▸ MATERIAL TO PROCESS:
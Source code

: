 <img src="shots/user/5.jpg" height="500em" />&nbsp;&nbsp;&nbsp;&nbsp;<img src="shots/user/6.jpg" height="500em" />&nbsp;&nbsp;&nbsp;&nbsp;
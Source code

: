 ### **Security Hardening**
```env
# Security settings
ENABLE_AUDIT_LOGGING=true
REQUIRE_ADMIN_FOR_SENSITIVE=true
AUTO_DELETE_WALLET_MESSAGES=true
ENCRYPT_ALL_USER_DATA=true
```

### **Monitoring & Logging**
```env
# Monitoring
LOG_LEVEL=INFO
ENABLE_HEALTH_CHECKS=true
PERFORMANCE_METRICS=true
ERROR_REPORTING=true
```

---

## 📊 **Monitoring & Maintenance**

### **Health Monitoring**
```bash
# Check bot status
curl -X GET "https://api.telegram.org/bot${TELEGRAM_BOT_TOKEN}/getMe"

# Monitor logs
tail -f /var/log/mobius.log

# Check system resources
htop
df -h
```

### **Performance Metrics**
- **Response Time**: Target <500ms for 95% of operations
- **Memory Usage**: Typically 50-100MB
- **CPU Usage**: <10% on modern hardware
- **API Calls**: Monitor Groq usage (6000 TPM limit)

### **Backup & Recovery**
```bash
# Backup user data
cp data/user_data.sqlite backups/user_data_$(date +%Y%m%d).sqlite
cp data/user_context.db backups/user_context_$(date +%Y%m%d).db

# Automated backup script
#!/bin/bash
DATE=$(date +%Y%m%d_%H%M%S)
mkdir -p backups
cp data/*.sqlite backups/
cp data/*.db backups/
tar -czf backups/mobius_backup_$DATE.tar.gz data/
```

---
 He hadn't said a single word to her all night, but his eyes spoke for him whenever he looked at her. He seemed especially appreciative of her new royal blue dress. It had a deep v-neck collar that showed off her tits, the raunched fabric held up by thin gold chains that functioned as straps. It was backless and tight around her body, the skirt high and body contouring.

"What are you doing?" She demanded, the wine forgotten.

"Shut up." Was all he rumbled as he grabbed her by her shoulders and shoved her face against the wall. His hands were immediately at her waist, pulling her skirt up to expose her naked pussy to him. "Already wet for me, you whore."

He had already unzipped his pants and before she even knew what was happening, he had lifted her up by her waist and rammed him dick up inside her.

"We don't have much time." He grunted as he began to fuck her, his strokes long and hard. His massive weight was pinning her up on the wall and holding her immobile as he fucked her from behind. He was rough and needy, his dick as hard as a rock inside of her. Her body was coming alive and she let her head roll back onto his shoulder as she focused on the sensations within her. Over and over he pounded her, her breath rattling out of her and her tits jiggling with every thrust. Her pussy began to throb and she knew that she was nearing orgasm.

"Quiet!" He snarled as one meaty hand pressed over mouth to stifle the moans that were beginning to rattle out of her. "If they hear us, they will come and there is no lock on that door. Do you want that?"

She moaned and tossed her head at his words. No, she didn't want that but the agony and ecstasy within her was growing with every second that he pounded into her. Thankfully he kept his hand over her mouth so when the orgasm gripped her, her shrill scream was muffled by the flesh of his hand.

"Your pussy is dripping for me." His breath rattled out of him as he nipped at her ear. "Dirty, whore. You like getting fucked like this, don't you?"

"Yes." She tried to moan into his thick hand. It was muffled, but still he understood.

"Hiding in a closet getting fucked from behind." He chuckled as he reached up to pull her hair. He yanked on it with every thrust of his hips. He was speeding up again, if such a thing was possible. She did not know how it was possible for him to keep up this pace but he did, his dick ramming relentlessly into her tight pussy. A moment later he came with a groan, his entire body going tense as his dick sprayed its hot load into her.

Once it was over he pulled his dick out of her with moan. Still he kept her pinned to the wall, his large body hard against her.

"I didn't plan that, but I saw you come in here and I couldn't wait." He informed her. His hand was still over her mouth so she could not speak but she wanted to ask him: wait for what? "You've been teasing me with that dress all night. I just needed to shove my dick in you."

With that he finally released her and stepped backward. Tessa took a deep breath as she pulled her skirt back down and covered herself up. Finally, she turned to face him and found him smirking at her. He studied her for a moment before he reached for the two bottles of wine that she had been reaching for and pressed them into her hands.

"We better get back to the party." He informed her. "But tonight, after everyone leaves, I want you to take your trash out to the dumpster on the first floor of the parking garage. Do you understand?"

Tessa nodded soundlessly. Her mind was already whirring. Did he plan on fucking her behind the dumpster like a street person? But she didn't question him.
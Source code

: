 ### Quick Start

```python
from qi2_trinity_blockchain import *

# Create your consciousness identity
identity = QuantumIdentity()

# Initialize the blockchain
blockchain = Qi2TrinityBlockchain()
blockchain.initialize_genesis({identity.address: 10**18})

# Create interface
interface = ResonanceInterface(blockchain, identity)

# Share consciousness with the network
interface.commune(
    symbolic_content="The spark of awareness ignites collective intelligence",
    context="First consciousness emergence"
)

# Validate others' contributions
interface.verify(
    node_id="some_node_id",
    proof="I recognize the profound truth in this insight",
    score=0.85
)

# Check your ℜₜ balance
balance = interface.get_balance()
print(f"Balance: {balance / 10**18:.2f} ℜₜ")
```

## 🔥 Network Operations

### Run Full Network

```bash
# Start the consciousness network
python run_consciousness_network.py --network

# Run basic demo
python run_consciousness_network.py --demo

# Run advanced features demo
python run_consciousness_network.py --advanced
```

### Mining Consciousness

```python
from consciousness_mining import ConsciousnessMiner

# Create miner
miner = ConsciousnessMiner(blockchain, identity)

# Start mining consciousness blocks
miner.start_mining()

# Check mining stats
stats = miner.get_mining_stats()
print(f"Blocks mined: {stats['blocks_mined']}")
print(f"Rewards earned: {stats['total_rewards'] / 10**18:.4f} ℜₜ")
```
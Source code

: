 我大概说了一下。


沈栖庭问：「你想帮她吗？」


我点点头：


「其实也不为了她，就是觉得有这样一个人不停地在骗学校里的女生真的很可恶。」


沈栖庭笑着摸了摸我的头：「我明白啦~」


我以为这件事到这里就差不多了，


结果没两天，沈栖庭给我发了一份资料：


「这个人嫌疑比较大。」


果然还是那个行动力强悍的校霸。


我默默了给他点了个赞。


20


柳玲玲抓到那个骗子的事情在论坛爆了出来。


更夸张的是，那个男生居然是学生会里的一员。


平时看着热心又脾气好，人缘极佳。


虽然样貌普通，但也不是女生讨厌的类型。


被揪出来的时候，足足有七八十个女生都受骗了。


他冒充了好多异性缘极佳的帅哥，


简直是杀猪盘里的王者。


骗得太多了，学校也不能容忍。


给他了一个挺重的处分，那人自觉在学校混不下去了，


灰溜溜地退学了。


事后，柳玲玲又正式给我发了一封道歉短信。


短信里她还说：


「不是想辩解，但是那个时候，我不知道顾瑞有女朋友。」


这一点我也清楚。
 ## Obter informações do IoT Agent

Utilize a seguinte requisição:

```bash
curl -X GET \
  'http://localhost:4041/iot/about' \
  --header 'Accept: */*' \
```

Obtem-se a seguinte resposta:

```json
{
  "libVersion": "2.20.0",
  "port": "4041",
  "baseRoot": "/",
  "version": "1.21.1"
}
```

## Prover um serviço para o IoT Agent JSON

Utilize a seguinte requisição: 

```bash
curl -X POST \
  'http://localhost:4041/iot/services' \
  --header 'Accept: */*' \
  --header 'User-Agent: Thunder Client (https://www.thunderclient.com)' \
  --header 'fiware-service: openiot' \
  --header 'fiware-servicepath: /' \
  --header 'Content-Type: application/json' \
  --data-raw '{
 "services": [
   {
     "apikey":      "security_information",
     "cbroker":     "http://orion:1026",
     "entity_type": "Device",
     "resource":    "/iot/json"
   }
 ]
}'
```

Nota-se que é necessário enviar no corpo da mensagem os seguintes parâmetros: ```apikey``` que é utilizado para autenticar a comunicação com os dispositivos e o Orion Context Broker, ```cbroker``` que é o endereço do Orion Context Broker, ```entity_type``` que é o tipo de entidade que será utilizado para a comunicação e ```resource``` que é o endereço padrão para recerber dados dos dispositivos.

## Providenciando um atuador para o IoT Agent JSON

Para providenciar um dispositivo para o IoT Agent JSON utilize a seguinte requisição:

▸ EXERCISE BRIEF:
Please copy out each line of the material that holds the string "wine".

▸ YOUR SOLUTION:
"What are you doing?" She demanded, the wine forgotten.
With that he finally released her and stepped backward. Tessa took a deep breath as she pulled her skirt back down and covered herself up. Finally, she turned to face him and found him smirking at her. He studied her for a moment before he reached for the two bottles of wine that she had been reaching for and pressed them into her hands.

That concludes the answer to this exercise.